::: Given records :::

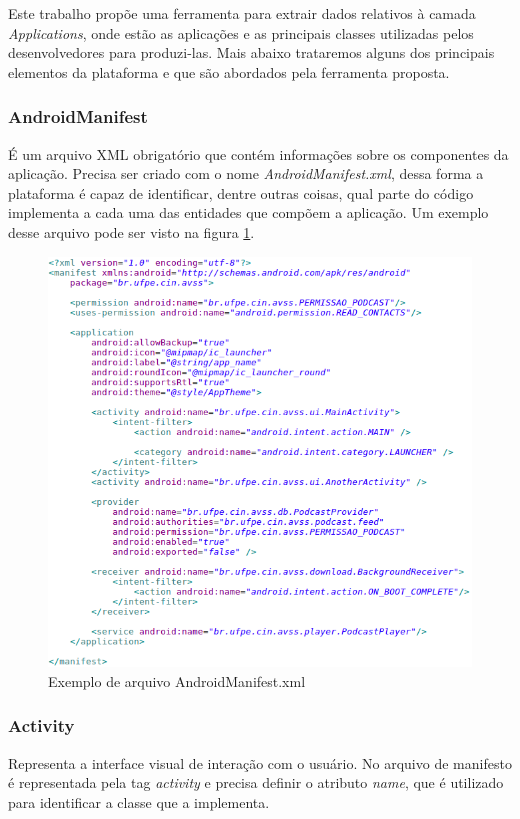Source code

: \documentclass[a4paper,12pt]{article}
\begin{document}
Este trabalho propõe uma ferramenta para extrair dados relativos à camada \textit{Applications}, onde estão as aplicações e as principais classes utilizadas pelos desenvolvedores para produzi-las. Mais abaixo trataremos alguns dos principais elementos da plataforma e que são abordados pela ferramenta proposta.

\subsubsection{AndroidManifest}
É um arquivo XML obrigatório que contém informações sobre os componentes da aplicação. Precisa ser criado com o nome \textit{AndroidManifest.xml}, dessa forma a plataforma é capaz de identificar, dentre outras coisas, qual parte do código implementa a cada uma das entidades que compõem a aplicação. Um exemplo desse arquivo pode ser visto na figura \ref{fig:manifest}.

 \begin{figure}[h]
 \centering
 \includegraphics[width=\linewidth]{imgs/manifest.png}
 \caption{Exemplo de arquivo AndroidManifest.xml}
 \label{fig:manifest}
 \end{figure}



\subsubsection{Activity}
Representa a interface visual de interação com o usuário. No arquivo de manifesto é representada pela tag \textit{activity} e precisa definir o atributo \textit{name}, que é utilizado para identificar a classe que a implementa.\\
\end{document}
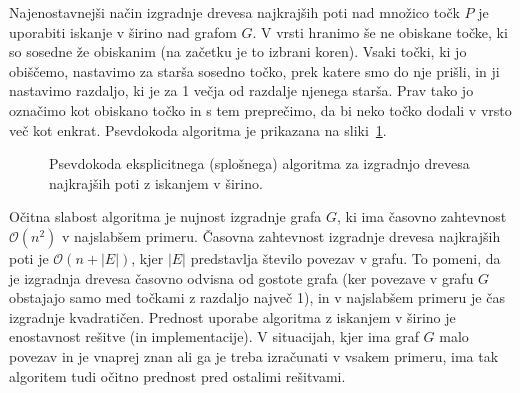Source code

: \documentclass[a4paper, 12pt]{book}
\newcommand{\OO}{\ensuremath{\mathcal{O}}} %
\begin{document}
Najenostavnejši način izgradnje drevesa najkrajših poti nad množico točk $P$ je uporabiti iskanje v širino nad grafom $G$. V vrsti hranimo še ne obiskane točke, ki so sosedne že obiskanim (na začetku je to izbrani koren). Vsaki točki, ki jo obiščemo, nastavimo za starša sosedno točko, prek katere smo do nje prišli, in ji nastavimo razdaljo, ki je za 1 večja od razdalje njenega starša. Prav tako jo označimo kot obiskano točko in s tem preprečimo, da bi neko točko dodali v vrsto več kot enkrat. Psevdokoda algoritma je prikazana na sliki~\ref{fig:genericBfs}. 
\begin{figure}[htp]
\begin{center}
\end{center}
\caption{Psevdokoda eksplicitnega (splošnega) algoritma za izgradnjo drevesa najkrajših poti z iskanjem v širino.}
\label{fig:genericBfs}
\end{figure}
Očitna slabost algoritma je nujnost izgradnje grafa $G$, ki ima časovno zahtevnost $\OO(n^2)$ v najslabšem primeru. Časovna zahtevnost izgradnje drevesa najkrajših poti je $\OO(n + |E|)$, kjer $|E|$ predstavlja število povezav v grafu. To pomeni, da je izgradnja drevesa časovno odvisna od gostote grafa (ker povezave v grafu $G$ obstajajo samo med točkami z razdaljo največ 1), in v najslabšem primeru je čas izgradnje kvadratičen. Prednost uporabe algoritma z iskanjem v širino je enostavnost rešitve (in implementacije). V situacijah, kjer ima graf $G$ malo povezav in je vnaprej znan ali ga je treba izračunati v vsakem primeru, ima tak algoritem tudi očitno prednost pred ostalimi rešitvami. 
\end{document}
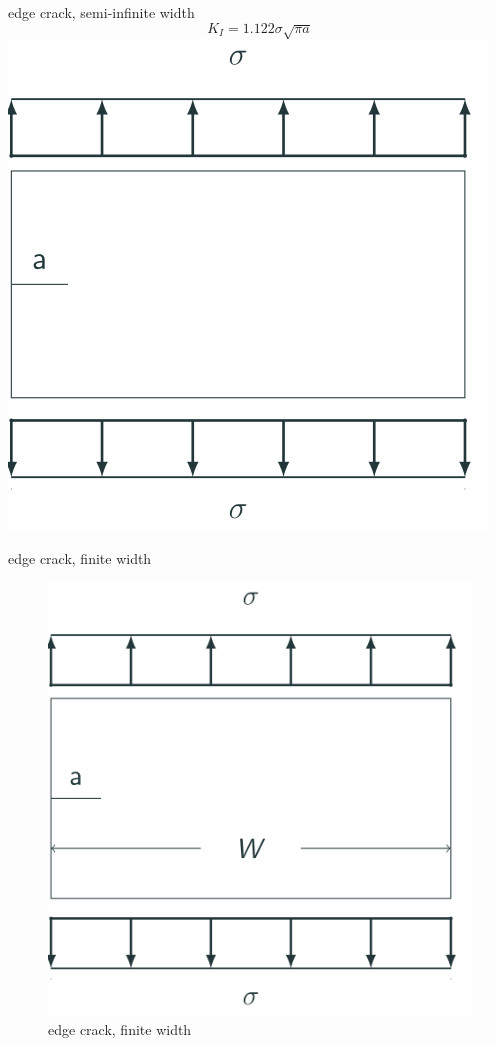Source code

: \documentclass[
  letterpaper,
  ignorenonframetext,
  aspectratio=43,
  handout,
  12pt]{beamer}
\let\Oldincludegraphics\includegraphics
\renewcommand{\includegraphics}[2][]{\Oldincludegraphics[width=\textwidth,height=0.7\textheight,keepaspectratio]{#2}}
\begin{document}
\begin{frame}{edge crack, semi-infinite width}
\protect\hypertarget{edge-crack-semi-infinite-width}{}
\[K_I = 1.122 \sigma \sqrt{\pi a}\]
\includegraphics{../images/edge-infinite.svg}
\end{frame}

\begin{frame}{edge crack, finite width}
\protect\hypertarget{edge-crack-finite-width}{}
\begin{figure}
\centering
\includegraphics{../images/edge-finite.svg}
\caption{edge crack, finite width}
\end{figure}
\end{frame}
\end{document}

:::
::: Given records :::

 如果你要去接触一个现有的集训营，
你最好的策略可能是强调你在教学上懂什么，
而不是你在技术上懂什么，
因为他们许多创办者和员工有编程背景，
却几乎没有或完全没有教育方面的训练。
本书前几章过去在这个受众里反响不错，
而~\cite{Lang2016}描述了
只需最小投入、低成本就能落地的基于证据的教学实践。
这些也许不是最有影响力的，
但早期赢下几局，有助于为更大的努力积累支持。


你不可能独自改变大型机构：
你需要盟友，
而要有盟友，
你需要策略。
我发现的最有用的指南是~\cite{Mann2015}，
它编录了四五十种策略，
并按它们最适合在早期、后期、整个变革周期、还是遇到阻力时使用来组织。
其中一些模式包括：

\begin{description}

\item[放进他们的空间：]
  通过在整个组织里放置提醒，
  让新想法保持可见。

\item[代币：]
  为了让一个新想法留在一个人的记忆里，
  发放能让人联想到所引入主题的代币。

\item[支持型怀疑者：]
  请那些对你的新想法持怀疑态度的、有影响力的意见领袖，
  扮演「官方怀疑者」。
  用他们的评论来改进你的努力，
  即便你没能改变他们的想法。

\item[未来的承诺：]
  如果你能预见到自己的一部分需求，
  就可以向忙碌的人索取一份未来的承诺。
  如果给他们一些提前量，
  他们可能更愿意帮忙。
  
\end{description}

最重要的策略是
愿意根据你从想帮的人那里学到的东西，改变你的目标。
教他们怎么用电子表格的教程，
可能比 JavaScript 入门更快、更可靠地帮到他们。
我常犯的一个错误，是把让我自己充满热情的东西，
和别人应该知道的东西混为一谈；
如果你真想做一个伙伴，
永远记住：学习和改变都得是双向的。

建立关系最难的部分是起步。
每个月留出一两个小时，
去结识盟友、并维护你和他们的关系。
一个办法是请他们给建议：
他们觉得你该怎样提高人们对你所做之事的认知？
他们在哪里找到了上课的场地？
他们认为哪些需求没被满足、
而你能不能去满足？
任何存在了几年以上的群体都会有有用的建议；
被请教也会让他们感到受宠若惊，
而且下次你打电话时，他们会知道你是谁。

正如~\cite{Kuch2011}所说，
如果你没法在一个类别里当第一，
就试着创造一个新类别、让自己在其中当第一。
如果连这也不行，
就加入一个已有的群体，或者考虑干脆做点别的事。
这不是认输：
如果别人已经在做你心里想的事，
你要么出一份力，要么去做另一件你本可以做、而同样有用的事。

:::
::: Given records :::

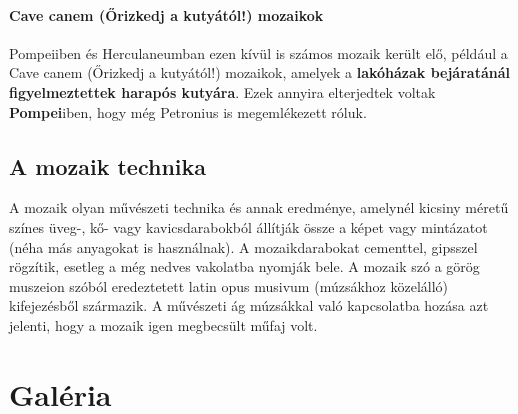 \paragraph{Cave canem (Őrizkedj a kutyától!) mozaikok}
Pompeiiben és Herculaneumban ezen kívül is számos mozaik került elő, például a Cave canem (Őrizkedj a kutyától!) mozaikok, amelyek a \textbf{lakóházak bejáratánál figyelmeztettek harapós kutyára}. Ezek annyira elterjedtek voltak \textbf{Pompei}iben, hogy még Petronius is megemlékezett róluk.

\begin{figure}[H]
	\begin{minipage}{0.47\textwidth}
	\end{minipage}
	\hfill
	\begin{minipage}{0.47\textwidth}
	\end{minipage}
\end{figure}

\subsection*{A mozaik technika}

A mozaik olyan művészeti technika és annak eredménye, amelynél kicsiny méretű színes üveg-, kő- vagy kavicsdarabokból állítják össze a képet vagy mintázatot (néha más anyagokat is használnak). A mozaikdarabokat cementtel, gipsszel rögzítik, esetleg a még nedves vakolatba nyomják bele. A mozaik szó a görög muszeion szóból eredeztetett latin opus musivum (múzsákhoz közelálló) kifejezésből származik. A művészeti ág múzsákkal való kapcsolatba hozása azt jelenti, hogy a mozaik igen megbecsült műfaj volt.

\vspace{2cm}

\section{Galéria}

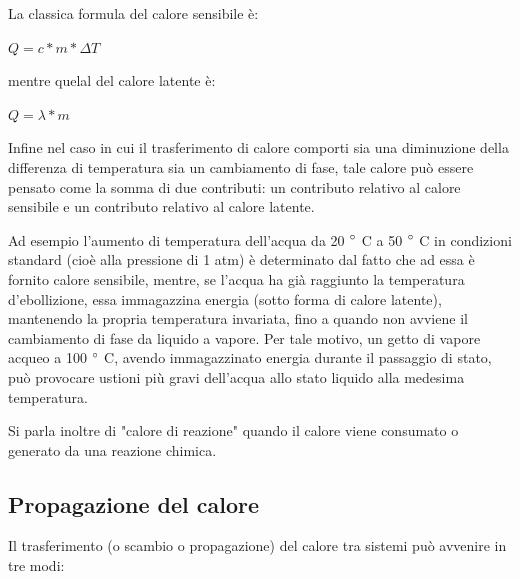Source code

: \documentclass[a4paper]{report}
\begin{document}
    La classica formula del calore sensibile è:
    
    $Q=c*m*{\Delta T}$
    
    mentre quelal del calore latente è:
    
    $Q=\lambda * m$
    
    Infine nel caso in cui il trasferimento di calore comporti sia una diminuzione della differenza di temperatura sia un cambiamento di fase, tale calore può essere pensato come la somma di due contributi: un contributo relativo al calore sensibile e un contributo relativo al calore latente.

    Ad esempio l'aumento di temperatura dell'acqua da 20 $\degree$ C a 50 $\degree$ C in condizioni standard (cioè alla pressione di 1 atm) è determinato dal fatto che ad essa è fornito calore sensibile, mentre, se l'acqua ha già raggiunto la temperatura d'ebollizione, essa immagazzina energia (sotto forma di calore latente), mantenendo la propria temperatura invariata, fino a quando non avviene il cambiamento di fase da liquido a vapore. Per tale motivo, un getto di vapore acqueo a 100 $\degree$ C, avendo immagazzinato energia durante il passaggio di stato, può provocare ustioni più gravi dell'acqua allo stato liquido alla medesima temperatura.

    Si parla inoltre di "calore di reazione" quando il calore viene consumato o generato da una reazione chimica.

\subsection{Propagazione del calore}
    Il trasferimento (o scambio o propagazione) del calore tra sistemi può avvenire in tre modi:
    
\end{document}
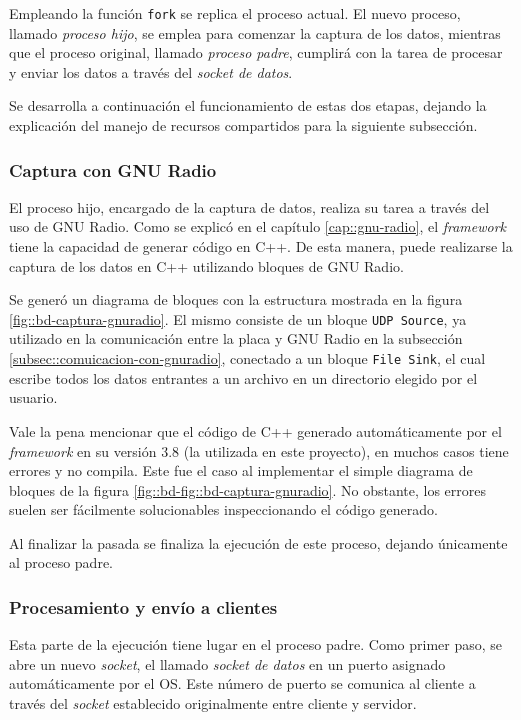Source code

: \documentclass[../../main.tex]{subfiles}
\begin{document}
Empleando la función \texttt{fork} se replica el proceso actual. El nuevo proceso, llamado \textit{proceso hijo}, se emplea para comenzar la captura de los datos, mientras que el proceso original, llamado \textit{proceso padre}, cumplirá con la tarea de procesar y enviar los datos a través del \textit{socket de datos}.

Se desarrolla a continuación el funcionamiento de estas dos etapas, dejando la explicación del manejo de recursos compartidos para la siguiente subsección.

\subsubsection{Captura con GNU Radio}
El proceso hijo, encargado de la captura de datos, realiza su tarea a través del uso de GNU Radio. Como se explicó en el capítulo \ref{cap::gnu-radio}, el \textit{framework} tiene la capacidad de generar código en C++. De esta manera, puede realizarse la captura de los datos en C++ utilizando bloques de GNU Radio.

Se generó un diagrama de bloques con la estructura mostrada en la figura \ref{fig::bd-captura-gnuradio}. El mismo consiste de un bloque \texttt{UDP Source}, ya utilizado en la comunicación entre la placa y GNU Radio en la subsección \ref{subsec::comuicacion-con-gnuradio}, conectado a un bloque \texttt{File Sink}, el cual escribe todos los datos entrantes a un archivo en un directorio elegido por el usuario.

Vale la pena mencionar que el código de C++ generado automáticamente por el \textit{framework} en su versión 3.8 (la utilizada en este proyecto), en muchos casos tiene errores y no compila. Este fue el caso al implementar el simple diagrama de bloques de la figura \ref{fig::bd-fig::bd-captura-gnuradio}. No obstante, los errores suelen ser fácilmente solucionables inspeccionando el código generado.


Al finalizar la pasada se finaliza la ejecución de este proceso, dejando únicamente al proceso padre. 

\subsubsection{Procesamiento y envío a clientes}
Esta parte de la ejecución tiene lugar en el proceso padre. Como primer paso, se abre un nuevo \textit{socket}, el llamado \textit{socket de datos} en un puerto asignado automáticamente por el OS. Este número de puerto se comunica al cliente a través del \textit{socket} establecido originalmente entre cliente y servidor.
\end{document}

:::

Task to carry out — Quote the data above from the line containing "只需最小投入、低成本就能落地的基于证据的教学实践。" to the line containing "你要么出一份力，要么去做另一件你本可以做、而同样有用的事。", inclusive, and stop.

Response area —
只需最小投入、低成本就能落地的基于证据的教学实践。
这些也许不是最有影响力的，
但早期赢下几局，有助于为更大的努力积累支持。


你不可能独自改变大型机构：
你需要盟友，
而要有盟友，
你需要策略。
我发现的最有用的指南是~\cite{Mann2015}，
它编录了四五十种策略，
并按它们最适合在早期、后期、整个变革周期、还是遇到阻力时使用来组织。
其中一些模式包括：

\begin{description}

\item[放进他们的空间：]
  通过在整个组织里放置提醒，
  让新想法保持可见。

\item[代币：]
  为了让一个新想法留在一个人的记忆里，
  发放能让人联想到所引入主题的代币。

\item[支持型怀疑者：]
  请那些对你的新想法持怀疑态度的、有影响力的意见领袖，
  扮演「官方怀疑者」。
  用他们的评论来改进你的努力，
  即便你没能改变他们的想法。

\item[未来的承诺：]
  如果你能预见到自己的一部分需求，
  就可以向忙碌的人索取一份未来的承诺。
  如果给他们一些提前量，
  他们可能更愿意帮忙。
  
\end{description}

最重要的策略是
愿意根据你从想帮的人那里学到的东西，改变你的目标。
教他们怎么用电子表格的教程，
可能比 JavaScript 入门更快、更可靠地帮到他们。
我常犯的一个错误，是把让我自己充满热情的东西，
和别人应该知道的东西混为一谈；
如果你真想做一个伙伴，
永远记住：学习和改变都得是双向的。

建立关系最难的部分是起步。
每个月留出一两个小时，
去结识盟友、并维护你和他们的关系。
一个办法是请他们给建议：
他们觉得你该怎样提高人们对你所做之事的认知？
他们在哪里找到了上课的场地？
他们认为哪些需求没被满足、
而你能不能去满足？
任何存在了几年以上的群体都会有有用的建议；
被请教也会让他们感到受宠若惊，
而且下次你打电话时，他们会知道你是谁。

正如~\cite{Kuch2011}所说，
如果你没法在一个类别里当第一，
就试着创造一个新类别、让自己在其中当第一。
如果连这也不行，
就加入一个已有的群体，或者考虑干脆做点别的事。
这不是认输：
如果别人已经在做你心里想的事，
你要么出一份力，要么去做另一件你本可以做、而同样有用的事。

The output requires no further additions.